> _What needs to be done_: Over all lines in the data below, count those holding "nginx" and give only the result.

-- Opening Marker --

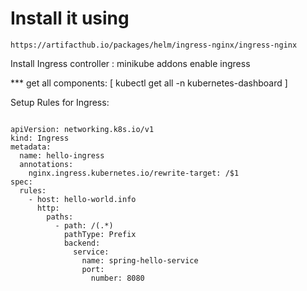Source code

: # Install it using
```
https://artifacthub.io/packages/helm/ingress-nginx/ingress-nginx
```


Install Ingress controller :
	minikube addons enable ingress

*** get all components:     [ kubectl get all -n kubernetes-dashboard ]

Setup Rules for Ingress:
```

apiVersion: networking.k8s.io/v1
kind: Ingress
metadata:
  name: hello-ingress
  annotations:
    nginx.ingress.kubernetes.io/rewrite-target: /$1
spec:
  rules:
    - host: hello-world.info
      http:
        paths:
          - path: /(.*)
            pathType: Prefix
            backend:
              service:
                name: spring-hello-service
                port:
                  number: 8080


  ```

-- Closing Marker --
-- Opening Marker --

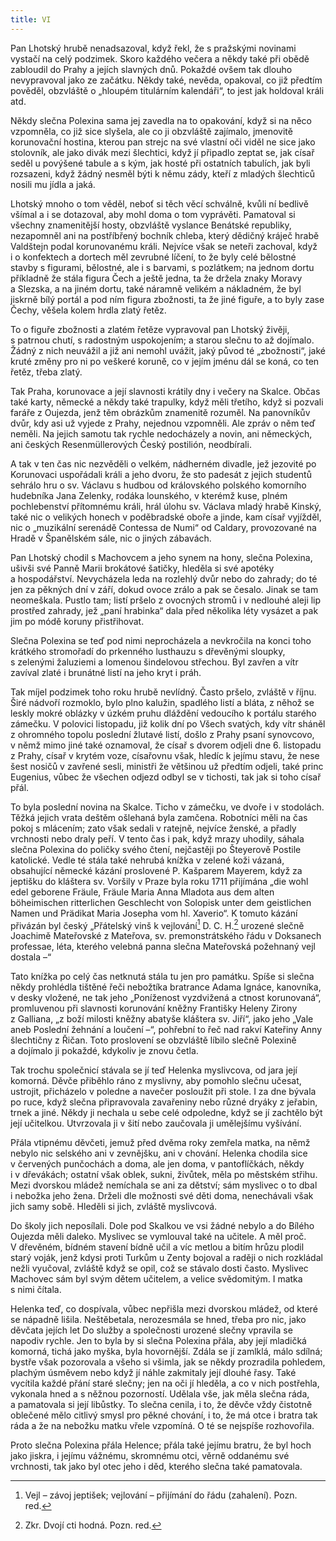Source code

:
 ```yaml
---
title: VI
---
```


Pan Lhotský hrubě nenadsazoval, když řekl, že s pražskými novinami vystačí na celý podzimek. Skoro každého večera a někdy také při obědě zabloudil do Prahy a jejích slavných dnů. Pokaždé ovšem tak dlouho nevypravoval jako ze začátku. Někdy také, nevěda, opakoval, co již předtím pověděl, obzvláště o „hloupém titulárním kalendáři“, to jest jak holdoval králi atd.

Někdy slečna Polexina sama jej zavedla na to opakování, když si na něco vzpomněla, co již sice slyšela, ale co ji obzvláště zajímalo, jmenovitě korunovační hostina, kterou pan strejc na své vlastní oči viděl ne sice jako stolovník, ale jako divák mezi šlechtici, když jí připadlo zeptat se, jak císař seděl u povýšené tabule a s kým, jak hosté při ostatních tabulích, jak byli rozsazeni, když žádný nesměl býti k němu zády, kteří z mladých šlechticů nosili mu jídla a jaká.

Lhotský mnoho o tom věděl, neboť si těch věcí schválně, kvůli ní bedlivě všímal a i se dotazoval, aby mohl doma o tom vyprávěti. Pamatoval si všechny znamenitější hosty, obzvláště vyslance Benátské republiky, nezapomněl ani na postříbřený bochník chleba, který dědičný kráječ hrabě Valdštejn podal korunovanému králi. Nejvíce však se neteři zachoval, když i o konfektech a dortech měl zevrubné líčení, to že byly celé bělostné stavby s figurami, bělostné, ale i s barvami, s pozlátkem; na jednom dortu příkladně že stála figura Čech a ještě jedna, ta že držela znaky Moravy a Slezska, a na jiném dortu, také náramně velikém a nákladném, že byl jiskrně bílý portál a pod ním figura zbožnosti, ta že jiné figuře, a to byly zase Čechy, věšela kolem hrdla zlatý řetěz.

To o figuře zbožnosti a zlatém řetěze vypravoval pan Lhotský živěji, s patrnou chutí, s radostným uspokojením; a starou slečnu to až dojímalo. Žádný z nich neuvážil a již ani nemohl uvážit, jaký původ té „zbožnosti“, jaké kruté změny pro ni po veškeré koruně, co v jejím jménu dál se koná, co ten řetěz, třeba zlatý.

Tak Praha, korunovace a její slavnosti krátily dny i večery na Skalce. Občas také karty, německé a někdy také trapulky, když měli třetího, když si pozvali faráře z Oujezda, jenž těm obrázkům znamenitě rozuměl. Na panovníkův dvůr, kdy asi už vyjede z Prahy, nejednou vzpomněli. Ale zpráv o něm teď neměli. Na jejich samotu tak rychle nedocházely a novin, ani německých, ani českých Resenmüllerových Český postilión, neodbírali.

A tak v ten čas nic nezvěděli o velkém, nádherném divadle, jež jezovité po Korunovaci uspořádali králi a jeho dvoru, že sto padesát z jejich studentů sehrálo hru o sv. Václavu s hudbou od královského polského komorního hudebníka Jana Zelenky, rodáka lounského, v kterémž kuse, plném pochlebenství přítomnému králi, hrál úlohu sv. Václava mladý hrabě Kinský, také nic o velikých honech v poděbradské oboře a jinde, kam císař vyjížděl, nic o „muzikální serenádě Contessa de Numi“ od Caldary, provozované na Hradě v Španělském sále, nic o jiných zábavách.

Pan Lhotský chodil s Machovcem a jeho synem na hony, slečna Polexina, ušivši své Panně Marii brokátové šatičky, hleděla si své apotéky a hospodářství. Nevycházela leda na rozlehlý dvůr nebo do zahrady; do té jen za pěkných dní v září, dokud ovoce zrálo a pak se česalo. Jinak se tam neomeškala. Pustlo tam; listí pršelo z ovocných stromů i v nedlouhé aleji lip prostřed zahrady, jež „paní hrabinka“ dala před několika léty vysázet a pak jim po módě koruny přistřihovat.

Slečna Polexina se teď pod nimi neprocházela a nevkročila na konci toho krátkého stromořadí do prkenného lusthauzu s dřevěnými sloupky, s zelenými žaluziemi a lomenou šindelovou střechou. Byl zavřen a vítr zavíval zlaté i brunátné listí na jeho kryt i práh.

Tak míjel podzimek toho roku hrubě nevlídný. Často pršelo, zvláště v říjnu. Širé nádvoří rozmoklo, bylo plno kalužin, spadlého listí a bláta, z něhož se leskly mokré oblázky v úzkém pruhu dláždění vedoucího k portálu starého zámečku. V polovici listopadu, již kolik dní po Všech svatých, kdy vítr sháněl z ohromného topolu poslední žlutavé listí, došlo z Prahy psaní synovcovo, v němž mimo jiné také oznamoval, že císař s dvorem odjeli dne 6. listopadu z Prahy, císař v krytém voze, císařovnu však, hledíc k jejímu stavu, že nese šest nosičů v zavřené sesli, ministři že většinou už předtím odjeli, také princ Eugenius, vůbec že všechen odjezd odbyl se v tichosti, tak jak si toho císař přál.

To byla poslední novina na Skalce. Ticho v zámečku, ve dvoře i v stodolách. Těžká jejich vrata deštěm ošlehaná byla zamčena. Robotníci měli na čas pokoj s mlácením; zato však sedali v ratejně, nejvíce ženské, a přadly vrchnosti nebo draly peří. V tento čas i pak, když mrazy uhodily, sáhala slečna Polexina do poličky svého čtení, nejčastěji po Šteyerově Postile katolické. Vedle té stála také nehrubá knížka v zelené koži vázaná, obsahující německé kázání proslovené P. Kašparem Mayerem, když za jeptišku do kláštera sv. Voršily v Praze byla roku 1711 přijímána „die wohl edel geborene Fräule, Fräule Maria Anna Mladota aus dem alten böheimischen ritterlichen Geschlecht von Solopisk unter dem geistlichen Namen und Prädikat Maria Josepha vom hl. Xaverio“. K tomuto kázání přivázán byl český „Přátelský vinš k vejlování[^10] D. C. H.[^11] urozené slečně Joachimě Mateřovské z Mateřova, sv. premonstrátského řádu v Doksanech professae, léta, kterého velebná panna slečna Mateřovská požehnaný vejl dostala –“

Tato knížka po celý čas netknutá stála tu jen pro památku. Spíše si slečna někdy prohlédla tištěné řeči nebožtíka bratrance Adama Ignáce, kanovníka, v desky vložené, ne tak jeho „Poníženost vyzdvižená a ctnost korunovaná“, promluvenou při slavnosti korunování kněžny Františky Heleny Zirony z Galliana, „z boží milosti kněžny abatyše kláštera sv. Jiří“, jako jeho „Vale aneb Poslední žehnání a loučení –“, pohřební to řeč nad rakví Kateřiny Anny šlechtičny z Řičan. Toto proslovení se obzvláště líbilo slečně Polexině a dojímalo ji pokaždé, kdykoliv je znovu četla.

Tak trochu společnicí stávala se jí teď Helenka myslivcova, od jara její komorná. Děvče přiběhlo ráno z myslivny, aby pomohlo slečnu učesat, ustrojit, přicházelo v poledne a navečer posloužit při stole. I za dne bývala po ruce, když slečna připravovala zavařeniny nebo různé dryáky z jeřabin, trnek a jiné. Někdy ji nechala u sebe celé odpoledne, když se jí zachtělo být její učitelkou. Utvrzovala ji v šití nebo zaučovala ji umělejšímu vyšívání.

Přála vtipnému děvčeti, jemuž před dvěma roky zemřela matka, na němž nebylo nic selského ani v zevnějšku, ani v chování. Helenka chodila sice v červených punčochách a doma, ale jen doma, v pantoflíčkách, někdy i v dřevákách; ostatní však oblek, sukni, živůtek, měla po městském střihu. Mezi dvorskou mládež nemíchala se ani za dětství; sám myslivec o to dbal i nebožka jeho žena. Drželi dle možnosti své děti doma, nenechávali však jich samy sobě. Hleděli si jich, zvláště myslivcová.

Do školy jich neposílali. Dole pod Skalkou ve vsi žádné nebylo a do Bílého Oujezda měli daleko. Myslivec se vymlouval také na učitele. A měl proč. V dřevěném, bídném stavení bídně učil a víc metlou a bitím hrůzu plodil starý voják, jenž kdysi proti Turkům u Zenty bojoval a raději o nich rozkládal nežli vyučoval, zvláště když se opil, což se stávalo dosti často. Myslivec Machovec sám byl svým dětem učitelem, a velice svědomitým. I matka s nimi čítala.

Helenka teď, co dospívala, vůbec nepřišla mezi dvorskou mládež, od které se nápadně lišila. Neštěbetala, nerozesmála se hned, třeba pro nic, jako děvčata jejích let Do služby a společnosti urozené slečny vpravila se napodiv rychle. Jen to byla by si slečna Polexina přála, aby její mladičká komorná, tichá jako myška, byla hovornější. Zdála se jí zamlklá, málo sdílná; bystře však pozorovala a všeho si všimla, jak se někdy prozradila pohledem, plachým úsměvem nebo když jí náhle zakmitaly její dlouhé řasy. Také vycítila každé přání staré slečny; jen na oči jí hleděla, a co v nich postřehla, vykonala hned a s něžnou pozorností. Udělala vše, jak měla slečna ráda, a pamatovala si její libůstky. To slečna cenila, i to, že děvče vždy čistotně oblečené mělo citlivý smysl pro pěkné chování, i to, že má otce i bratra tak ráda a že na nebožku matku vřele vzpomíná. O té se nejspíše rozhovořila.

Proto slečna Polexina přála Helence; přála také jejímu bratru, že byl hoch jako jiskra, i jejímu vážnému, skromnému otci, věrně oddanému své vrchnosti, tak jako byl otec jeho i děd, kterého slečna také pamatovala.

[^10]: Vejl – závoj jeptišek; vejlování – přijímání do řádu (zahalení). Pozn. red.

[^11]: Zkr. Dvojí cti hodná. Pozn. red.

-- Closing Marker --

> _Output below_: 2